Растерянный Минуточка побежал к телефону, вызвал ко мне врача. Ата успела сказать еще несколько слов "мне" по-английски. А из-за двери тихо, страстно и нежно: "Ата, прощай!"

Так исполнилось желание Михаила Каравая услышать голос жены, которую безгранично любил. Напрасно боялся он расстрела, ему дали двадцать лет лагеря, а вот Ату расстреляли. Мне до сих пор ее жаль. Сколько красоты, доброты, ума, живости, остроумия было в этой молодой женщине…

- Врач уже спускается, - успокоил Минуточка, явно сознавая свою вину. Я предпочла встать:

- Мне уже лучше.

Женщины повели меня под руки, как архиерея. Но тут на меня и на одну из ведущих напал такой приступ смеха, что мы чуть было не испортили все дело.

- Плачьте! Черт вас возьми! Спасибо, Валя. Мы "плакали", задыхаясь от смеха. Врач пришла в ужас, пощупав мой пульс:

- Ну и частит!

Послушала сердце и… освободила меня на этот день от допроса.

На следующий день меня вызвали утром. Щенников сидел один. Перед ним на столе высилась груда книг - книжный паек, который следователи получали бесплатно раз в месяц.

В тюрьме была библиотека, но нам никаких книг не давали, за то что мы все шестеро не подписывали. Я очень стосковалась по книгам.

- Вы знаете почерк Иосифа Кассиля? - спросил следователь.

- Да, очень хорошо.

- Тогда посмотрите… - и он, не без торжества, показал мне точно такой протокол, какой был у меня, но подписанный… Кассилем.

Сердце у меня сжалось от невыразимой жалости к Иосифу, ведь я знала, как и почему он подписал эти лживые строки.

Но мне вдруг захотелось испытать Александра Даниловича, и я, мысленно попросив у Кассиля прощения, сказала:

- Я всегда считала Кассиля честным, порядочным человеком. Никогда бы не поверила, что он при первом испытании окажется такой сволочью.

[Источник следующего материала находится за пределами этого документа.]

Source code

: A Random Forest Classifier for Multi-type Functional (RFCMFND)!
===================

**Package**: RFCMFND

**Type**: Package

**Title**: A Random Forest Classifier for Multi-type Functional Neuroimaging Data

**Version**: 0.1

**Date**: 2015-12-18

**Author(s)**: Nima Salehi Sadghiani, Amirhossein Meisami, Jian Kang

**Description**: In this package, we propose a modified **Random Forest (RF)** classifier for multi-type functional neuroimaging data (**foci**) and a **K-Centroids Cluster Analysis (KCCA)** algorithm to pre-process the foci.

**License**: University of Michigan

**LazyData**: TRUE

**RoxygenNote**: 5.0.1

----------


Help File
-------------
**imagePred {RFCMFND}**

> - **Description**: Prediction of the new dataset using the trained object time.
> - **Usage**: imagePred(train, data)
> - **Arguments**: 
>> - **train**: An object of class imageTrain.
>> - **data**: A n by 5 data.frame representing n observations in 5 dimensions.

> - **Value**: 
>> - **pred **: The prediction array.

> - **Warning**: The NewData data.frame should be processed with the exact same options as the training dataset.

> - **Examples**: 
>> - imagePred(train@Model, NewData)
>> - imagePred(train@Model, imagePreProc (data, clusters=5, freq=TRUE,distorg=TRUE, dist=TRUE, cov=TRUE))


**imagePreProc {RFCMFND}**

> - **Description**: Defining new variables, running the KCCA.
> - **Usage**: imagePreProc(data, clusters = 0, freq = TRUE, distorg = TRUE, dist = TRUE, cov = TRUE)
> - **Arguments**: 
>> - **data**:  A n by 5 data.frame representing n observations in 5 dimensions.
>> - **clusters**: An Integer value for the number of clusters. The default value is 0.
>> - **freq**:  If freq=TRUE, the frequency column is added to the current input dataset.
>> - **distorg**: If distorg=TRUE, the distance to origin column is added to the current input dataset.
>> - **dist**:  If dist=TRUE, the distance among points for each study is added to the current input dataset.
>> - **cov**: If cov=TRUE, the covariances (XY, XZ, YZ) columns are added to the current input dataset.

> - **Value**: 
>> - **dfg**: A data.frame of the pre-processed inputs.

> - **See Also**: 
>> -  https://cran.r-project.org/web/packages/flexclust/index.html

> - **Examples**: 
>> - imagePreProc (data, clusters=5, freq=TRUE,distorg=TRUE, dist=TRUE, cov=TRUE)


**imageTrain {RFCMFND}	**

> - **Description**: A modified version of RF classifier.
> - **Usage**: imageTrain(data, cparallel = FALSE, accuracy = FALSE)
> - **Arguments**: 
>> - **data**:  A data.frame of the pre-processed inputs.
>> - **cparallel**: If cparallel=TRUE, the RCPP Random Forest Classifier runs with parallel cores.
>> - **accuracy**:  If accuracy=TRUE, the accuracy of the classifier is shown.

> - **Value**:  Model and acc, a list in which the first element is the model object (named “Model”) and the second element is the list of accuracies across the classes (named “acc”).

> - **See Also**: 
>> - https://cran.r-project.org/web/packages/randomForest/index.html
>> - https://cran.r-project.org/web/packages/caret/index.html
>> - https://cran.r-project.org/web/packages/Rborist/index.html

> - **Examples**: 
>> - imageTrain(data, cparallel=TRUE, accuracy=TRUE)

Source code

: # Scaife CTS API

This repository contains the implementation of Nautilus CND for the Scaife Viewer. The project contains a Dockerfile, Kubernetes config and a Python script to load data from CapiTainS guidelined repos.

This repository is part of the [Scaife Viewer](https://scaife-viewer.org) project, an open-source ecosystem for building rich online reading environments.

Я смотрела прямо в лицо Щенникова и видела, как оно дрогнуло, потемнело, исказилось, словно его коснулись раскаленным железом…

- Не надо, не говорите так, Валентина Михайловна, вы же не знаете, чего ему стоило подписать этот несчастный протокол. Ведь с ним не цацкались, как с вами: ах, молодая, ах, талантливая, надо ее поберечь. Тронь я вас хоть пальцем, мне же не простят, со мной здороваться не будут. Кстати, Кассиль лишних два месяца принимал за вас муки, требуя, чтоб хоть вашу фамилию вычеркнули из протокола.

- Я ни минуты не считала Кассиля сволочью, - грустно произнесла я, - мне просто хотелось видеть, как вы будете реагировать на мои слова.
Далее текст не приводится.